Input data below:

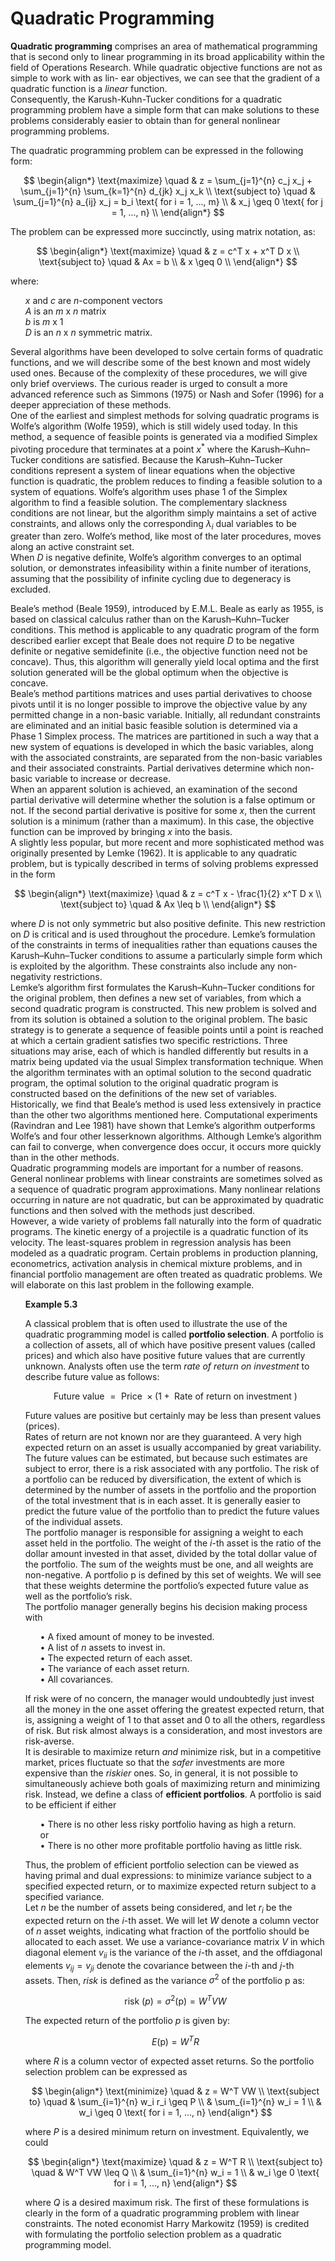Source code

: #  **Quadratic Programming**

**Quadratic programming** comprises an area of mathematical programming that is second only to linear programming in its broad applicability within the field of Operations Research. While quadratic objective functions are not as simple to work with as lin- ear objectives, we can see that the gradient of a quadratic function is a *linear* function.<br> 
Consequently, the Karush-Kuhn-Tucker conditions for a quadratic programming problem have a simple form that can make solutions to these problems considerably easier to obtain than for general nonlinear programming problems.

The quadratic programming problem can be expressed in the following form:

$$
\begin{align*}
\text{maximize} \quad & z = \sum_{j=1}^{n} c_j x_j + \sum_{j=1}^{n} \sum_{k=1}^{n} d_{jk} x_j x_k \\
\text{subject to} \quad &  \sum_{j=1}^{n} a_{ij} x_j = b_i \text{ for i = 1, ..., m} \\  
& x_j \geq 0 \text{ for j = 1, ..., n} \\
\end{align*}
$$

The problem can be expressed more succinctly, using matrix notation, as:

$$
\begin{align*}
\text{maximize} \quad & z = c^T x + x^T D x \\
\text{subject to} \quad &  Ax = b \\  
& x \geq 0 \\
\end{align*}
$$

where:

<ul />

$x$ and $c$ are $n$-component vectors<br> 
$A$ is an $m$ x $n$ matrix <br> 
$b$ is $m$ x $1$ <br> 
$D$ is an $n$ x $n$ symmetric matrix. <br> 

</ul>

Several algorithms have been developed to solve certain forms of quadratic functions, and we will describe some of the best known and most widely used ones. Because of the complexity of these procedures, we will give only brief overviews. The curious reader is urged to consult a more advanced reference such as Simmons (1975) or Nash and Sofer (1996) for a deeper appreciation of these methods.<br>
One of the earliest and simplest methods for solving quadratic programs is Wolfe’s algorithm (Wolfe 1959), which is still widely used today. In this method, a sequence of feasible points is generated via a modified Simplex pivoting procedure that terminates at a point $x^*$ where the Karush–Kuhn–Tucker conditions are satisfied. Because the Karush–Kuhn–Tucker conditions represent a system of linear equations when the objective function is quadratic, the problem reduces to finding a feasible solution to a system of equations. Wolfe’s algorithm uses phase 1 of the Simplex algorithm to find a feasible solution. The complementary slackness conditions are not linear, but the algorithm simply maintains a set of active constraints, and allows only the corresponding $λ_i$ dual variables to be greater than zero. Wolfe’s method, like most of the later procedures, moves along an active constraint set.<br>
When $D$ is negative definite, Wolfe’s algorithm converges to an optimal solution, or demonstrates infeasibility within a finite number of iterations, assuming that the possibility of infinite cycling due to degeneracy is excluded.

Beale’s method (Beale 1959), introduced by E.M.L. Beale as early as 1955, is based on classical calculus rather than on the Karush–Kuhn–Tucker conditions. This method is applicable to any quadratic program of the form described earlier except that Beale does not require $D$ to be negative definite or negative semidefinite (i.e., the objective function need not be concave). Thus, this algorithm will generally yield local optima and the first solution generated will be the global optimum when the objective is concave.<br>
Beale’s method partitions matrices and uses partial derivatives to choose pivots until it is no longer possible to improve the objective value by any permitted change in a non-basic variable. Initially, all redundant constraints are eliminated and an initial basic feasible solution is determined via a Phase 1 Simplex process. The matrices are partitioned in such a way that a new system of equations is developed in which the basic variables, along with the associated constraints, are separated from the non-basic variables and their associated constraints. Partial derivatives determine which non-basic variable to increase or decrease.<br>
When an apparent solution is achieved, an examination of the second partial derivative will determine whether the solution is a false optimum or not. If the second partial derivative is positive for some $x$, then the current solution is a minimum (rather than a maximum). In this case, the objective function can be improved by bringing $x$ into the basis.<br>
A slightly less popular, but more recent and more sophisticated method was originally presented by Lemke (1962). It is applicable to any quadratic problem, but is typically described in terms of solving problems expressed in the form

$$
\begin{align*}
\text{maximize} \quad & z = c^T x - \frac{1}{2} x^T D x \\
\text{subject to} \quad &  Ax \leq b \\  
\end{align*}
$$


where $D$ is not only symmetric but also positive definite. This new restriction on $D$ is critical and is used throughout the procedure. Lemke’s formulation of the constraints in terms of inequalities rather than equations causes the Karush–Kuhn–Tucker conditions to assume a particularly simple form which is exploited by the algorithm. These constraints also include any non-negativity restrictions.<br>
Lemke’s algorithm first formulates the Karush–Kuhn–Tucker conditions for the original problem, then defines a new set of variables, from which a second quadratic program is constructed. This new problem is solved and from its solution is obtained a solution to the original problem. The basic strategy is to generate a sequence of feasible points until a point is reached at which a certain gradient satisfies two specific restrictions. Three situations may arise, each of which is handled differently but results in a matrix being updated via the usual Simplex transformation technique. When the algorithm terminates with an optimal solution to the second quadratic program, the optimal solution to the original quadratic program is constructed based on the definitions of the new set of variables.<br>
Historically, we find that Beale’s method is used less extensively in practice than the other two algorithms mentioned here. Computational experiments (Ravindran and Lee 1981) have shown that Lemke’s algorithm outperforms Wolfe’s and four other lesserknown algorithms. Although Lemke’s algorithm can fail to converge, when convergence does occur, it occurs more quickly than in the other methods.<br>
Quadratic programming models are important for a number of reasons. General nonlinear problems with linear constraints are sometimes solved as a sequence of quadratic program approximations. Many nonlinear relations occurring in nature are not quadratic, but can be approximated by quadratic functions and then solved with the methods just described.<br>
However, a wide variety of problems fall naturally into the form of quadratic programs. The kinetic energy of a projectile is a quadratic function of its velocity. The least-squares problem in regression analysis has been modeled as a quadratic program. Certain problems in production planning, econometrics, activation analysis in chemical mixture problems, and in financial portfolio management are often treated as quadratic problems. We will elaborate on this last problem in the following example.<br>

<ul />

**Example 5.3**

A classical problem that is often used to illustrate the use of the quadratic programming model is called **portfolio selection**. A portfolio is a collection of assets, all of which have positive present values (called prices) and which also have positive future values that are currently unknown. Analysts often use the term *rate of return on investment* to describe future value as follows:

$$\text{Future value } = \text{ Price } \times (1 + \text{ Rate of return on investment })$$

Future values are positive but certainly may be less than present values (prices).<br>
Rates of return are not known nor are they guaranteed. A very high expected return on an asset is usually accompanied by great variability. The future values can be estimated, but because such estimates are subject to error, there is a risk associated with any portfolio. The risk of a portfolio can be reduced by diversification, the extent of which is determined by the number of assets in the portfolio and the proportion of the total investment that is in each asset. It is generally easier to predict the future value of the portfolio than to predict the future values of the individual assets.<br>
The portfolio manager is responsible for assigning a weight to each asset held in the portfolio. The weight of the $i$-th asset is the ratio of the dollar amount invested in that asset, divided by the total dollar value of the portfolio. The sum of the weights must be one, and all weights are non-negative. A portfolio p is defined by this set of weights. We will see that these weights determine the portfolio’s expected future value as well as the portfolio’s risk.<br>
The portfolio manager generally begins his decision making process with 

<ul />

• A fixed amount of money to be invested.<br>
• A list of $n$ assets to invest in.<br>
• The expected return of each asset.<br>
• The variance of each asset return.<br>
• All covariances.<br>

</ul>

If risk were of no concern, the manager would undoubtedly just invest all the money in the one asset offering the greatest expected return, that is, assigning a weight of 1 to that asset and 0 to all the others, regardless of risk. But risk almost always is a consideration, and most investors are risk-averse.<br>
It is desirable to maximize return *and* minimize risk, but in a competitive market, prices fluctuate so that the *safer* investments are more expensive than the *riskier* ones. So, in general, it is not possible to simultaneously achieve both goals of maximizing return and minimizing risk. Instead, we define a class of **efficient portfolios**. A portfolio is said to be efficient if either 

<ul />

• There is no other less risky portfolio having as high a return.<br>
or<br>
• There is no other more profitable portfolio having as little risk.<br>

</ul>

Thus, the problem of efficient portfolio selection can be viewed as having primal and dual expressions: to minimize variance subject to a specified expected return, or to maximize expected return subject to a specified variance.<br>
Let $n$ be the number of assets being considered, and let $r_i$ be the expected return on the $i$-th asset. We will let $W$ denote a column vector of $n$ asset weights, indicating what fraction of the portfolio should be allocated to each asset. We use a variance-covariance matrix $V$ in which diagonal element $v_{ii}$ is the variance of the $i$-th asset, and the offdiagonal elements $v_{ij} = v_{ji}$ denote the covariance between the $i$-th and $j$-th assets. Then, *risk* is defined as the variance $σ^2$ of the portfolio p as:

$$\text{ risk } (p) = \sigma^2(\text{p}) = W^T VW$$

The expected return of the portfolio $p$ is given by:

$$E(\text{p}) = W^T R$$

where $R$ is a column vector of expected asset returns. So the portfolio selection problem can be expressed as

$$
\begin{align*}
\text{minimize} \quad & z = W^T VW \\
\text{subject to} \quad &  \sum_{i=1}^{n} w_i r_i \geq P \\  
& \sum_{i=1}^{n} w_i = 1 \\
& w_i \geq 0 \text{ for i = 1, ..., n}
\end{align*}
$$

where $P$ is a desired minimum return on investment.
Equivalently, we could

$$
\begin{align*}
\text{maximize} \quad & z = W^T R \\
\text{subject to} \quad &  W^T VW \leq Q \\  
& \sum_{i=1}^{n} w_i = 1 \\
& w_i \ge 0 \text{ for i = 1, ..., n}
\end{align*}
$$

where $Q$ is a desired maximum risk. The first of these formulations is clearly in the form of a quadratic programming problem with linear constraints. The noted economist Harry Markowitz (1959) is credited with formulating the portfolio selection problem as a quadratic programming model.

</ul>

End of Input data.

To do
Search the preceding listing for the word "selection" and pull out every line that holds it.

Answer area
A classical problem that is often used to illustrate the use of the quadratic programming model is called **portfolio selection**. A portfolio is a collection of assets, all of which have positive present values (called prices) and which also have positive future values that are currently unknown. Analysts often use the term *rate of return on investment* to describe future value as follows:
Thus, the problem of efficient portfolio selection can be viewed as having primal and dual expressions: to minimize variance subject to a specified expected return, or to maximize expected return subject to a specified variance.<br>
where $R$ is a column vector of expected asset returns. So the portfolio selection problem can be expressed as
where $Q$ is a desired maximum risk. The first of these formulations is clearly in the form of a quadratic programming problem with linear constraints. The noted economist Harry Markowitz (1959) is credited with formulating the portfolio selection problem as a quadratic programming model.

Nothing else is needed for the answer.